To mitigate time spent at dangerous altitudes, a midnight walk is the safest bet to get up and down Kili in a single day. Commencing the most arduous physical challenge of one’s life during the coldest hours of the night on little-to-no sleep isn’t ideal, but it’s not without perks. Volcanic scree freezes to form better trail traction, a plus for when our bodies begin to slow down. And the big one: a sunrise view from the Roof of Africa.
After a short rock scramble up and out of camp, the expedition’s first two hours went by in a flash, and we converged with the Kibo Hut route at the confluence of the Rongai and Marangu routes.
To my surprise, the junction sits a hair under 17,000 feet, which means we somehow climbed 1,500 feet without noticeable strain.
This was an intentional tactic per Deeper Africa, of course. Rather than overnighting at Kibo Hut, a buzzy campsite with an instant 60-degree vertical to the summit, we covered the same ground without so much as noticing the incline due to its gradual grade. Asante! I thought, which means “thank you” in Swahili.
Not long after passing Hans Meyer Cave, everything changed.
One second, I was gently humming Bob Marley’s “Redemption Song” alongside Emma in the glow of an otherworldly moonlight; the next second, my tone and tongue came to an abrupt halt. Somewhere north of 17,500 feet on a punishingly steep stretch of switchbacks, shortly after I turned off my headlamp and threw on extra layers, prior to my water bottle turning to slush, the altitude ambushed me. At this juncture, all I could do was go along for the ride.
In a matter of minutes, I lost feeling in my legs and my double-gloved hands went from painfully cold to completely numb. Simultaneously, I gasped for air, which called for mandatory pitstops to crouch over my trekking poles so my lungs could collect themselves. The lack of oxygen wasn’t a concern, but it was a full-body sedation. The usual high-speed signal being sent from my brain to my legs to keep moving was downgraded to AOL dialup. On Kilimanjaro, you learn to carry on, and I had to keep moving to reach Uhuru Peak.
As I trudged up the mountain in a blitz of discomfort, our crew softly sang a Swahili prayer—there were no other groups around—that acknowledged how far we’d traveled and blessed us for a safe journey.
I didn’t know it at the time, but the peaceful hymn kept me awake and catapulted my frozen faculties and fading eyes into a deep single-pointed focus that propelled me higher and higher. By daybreak, we were alone atop Gilman’s Point, a snow-splotched perch on the crater rim, gawking at a sunrise no amount of AI could produce.
Two hours later, I was sitting on an ice block atop the Mother Continent’s frozen ceiling, too battered to stand in the searing equatorial sun.
There, the treasure that was our route sunk in as I watched swarms of climbers from the mountain’s other routes overwhelm Kili’s iconic summit sign, chaotically passing smartphones around like trade slips on the stock floor—a scene we successfully evaded for the better part of a week on one of the world’s busiest mountains.
Eventually, I crept through the crowds, high-fived a few strangers, and waited in line, securing my snapshot by the hand of an unknown porter.
“How are you my brother?” Robinson asked me moments after the photo, his trademark smile painted across his face.

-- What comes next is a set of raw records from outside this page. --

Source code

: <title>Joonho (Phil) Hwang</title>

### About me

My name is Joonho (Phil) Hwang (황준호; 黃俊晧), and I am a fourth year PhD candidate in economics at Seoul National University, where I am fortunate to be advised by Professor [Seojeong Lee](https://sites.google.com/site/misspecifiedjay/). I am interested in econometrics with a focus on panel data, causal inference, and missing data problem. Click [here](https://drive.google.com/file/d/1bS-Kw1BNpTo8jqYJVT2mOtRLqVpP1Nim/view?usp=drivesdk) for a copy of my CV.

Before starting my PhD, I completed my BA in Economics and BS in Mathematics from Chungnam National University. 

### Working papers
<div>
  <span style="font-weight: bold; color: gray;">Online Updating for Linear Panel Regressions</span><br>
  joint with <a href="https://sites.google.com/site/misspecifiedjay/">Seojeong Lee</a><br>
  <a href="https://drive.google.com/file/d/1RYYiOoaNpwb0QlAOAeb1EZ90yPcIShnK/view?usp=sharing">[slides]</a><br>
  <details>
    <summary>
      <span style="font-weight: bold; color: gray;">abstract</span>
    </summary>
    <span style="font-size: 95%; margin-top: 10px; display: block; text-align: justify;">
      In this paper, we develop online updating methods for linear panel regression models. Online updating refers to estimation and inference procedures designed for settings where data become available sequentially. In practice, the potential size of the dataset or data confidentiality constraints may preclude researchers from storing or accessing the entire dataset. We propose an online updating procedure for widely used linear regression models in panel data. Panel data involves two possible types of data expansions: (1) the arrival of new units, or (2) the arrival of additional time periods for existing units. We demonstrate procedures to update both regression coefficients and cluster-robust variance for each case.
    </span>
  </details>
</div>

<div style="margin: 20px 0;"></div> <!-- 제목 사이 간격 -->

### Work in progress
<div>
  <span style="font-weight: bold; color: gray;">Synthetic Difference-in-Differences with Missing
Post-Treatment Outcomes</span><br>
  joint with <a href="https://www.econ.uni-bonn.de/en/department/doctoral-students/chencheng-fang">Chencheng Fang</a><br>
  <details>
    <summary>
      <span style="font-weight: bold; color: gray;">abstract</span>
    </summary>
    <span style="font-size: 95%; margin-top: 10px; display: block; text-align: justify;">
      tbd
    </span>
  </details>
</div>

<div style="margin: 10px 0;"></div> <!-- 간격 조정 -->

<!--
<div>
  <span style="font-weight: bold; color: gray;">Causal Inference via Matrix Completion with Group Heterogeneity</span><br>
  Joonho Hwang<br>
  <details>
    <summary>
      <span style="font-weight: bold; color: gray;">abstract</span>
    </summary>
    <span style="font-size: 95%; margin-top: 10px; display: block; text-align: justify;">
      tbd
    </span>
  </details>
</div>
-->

Knowing the weight of my Kili triumph wouldn’t hit me for days, if not weeks or months later, never mind the knee-battering hours-long descent we had in front of us, I responded with gratitude and without hesitation. “It’s time to go,” I said.
And away we went.
Where Is Mount Kilimanjaro?
Located in Tanzania, Africa’s tallest mountain sits on the Kenyan border in East Africa, some 200 miles south of the Equator. Recognized as a UNESCO World Heritage Site, Mount Kilimanjaro is the world’s highest free-standing mountain, the tallest volcano in the Eastern Hemisphere, and one of the Seven Summits of the World.